Top of Records for this task

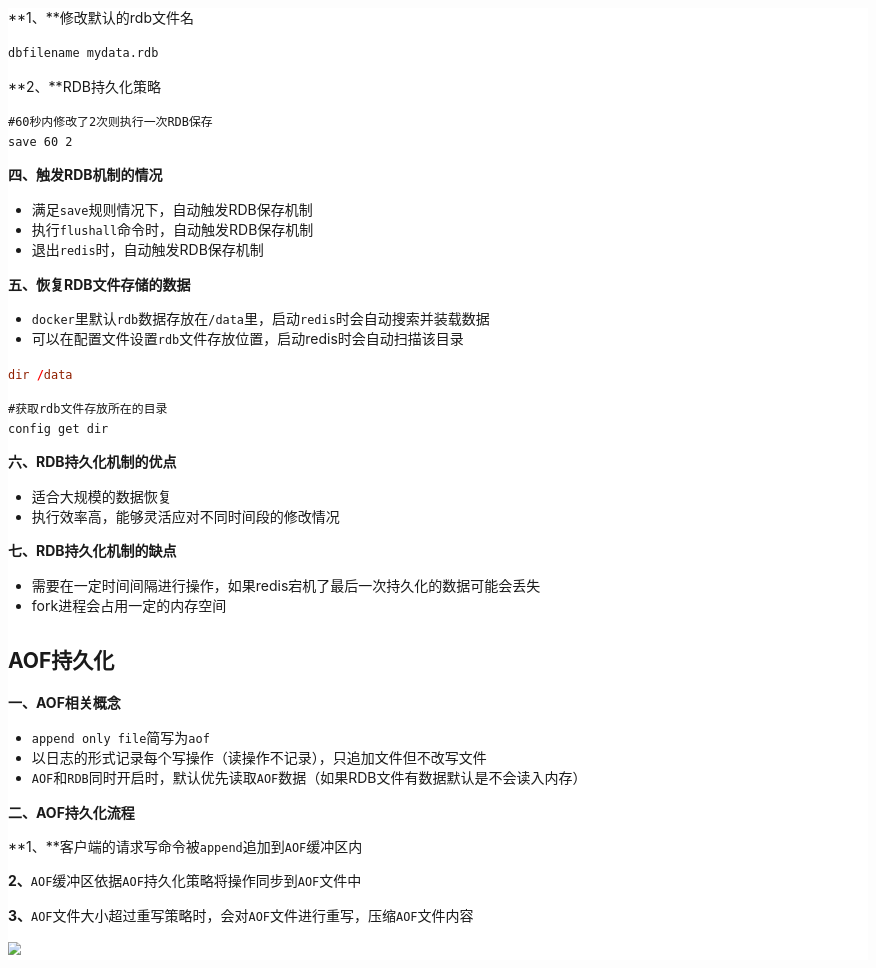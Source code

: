 **1、**修改默认的rdb文件名

```
dbfilename mydata.rdb
```

**2、**RDB持久化策略

```
#60秒内修改了2次则执行一次RDB保存
save 60 2
```

**四、触发RDB机制的情况**

* 满足`save`规则情况下，自动触发RDB保存机制
* 执行`flushall`命令时，自动触发RDB保存机制
* 退出`redis`时，自动触发RDB保存机制

**五、恢复RDB文件存储的数据**

* `docker`里默认`rdb`数据存放在`/data`里，启动`redis`时会自动搜索并装载数据
* 可以在配置文件设置`rdb`文件存放位置，启动redis时会自动扫描该目录

```redis.conf
dir /data
```

```shell
#获取rdb文件存放所在的目录
config get dir
```

**六、RDB持久化机制的优点**

* 适合大规模的数据恢复
* 执行效率高，能够灵活应对不同时间段的修改情况

**七、RDB持久化机制的缺点**

* 需要在一定时间间隔进行操作，如果redis宕机了最后一次持久化的数据可能会丢失
* fork进程会占用一定的内存空间

## AOF持久化

**一、AOF相关概念**

* `append only file`简写为`aof`
* 以日志的形式记录每个写操作（读操作不记录），只追加文件但不改写文件
* `AOF`和`RDB`同时开启时，默认优先读取`AOF`数据（如果RDB文件有数据默认是不会读入内存）

**二、AOF持久化流程**

**1、**客户端的请求写命令被`append`追加到`AOF`缓冲区内

**2、**`AOF`缓冲区依据`AOF`持久化策略将操作同步到`AOF`文件中

**3、**`AOF`文件大小超过重写策略时，会对`AOF`文件进行重写，压缩`AOF`文件内容

<img src="./photo/AOF持久化流程.png" style="zoom:80%;" />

Bottom of Records for this task

What lines in the entries contain "自动触发RDB保存机制"? Report each one by copying it.

■ Solution to this exercise ■
* 满足`save`规则情况下，自动触发RDB保存机制
* 执行`flushall`命令时，自动触发RDB保存机制
* 退出`redis`时，自动触发RDB保存机制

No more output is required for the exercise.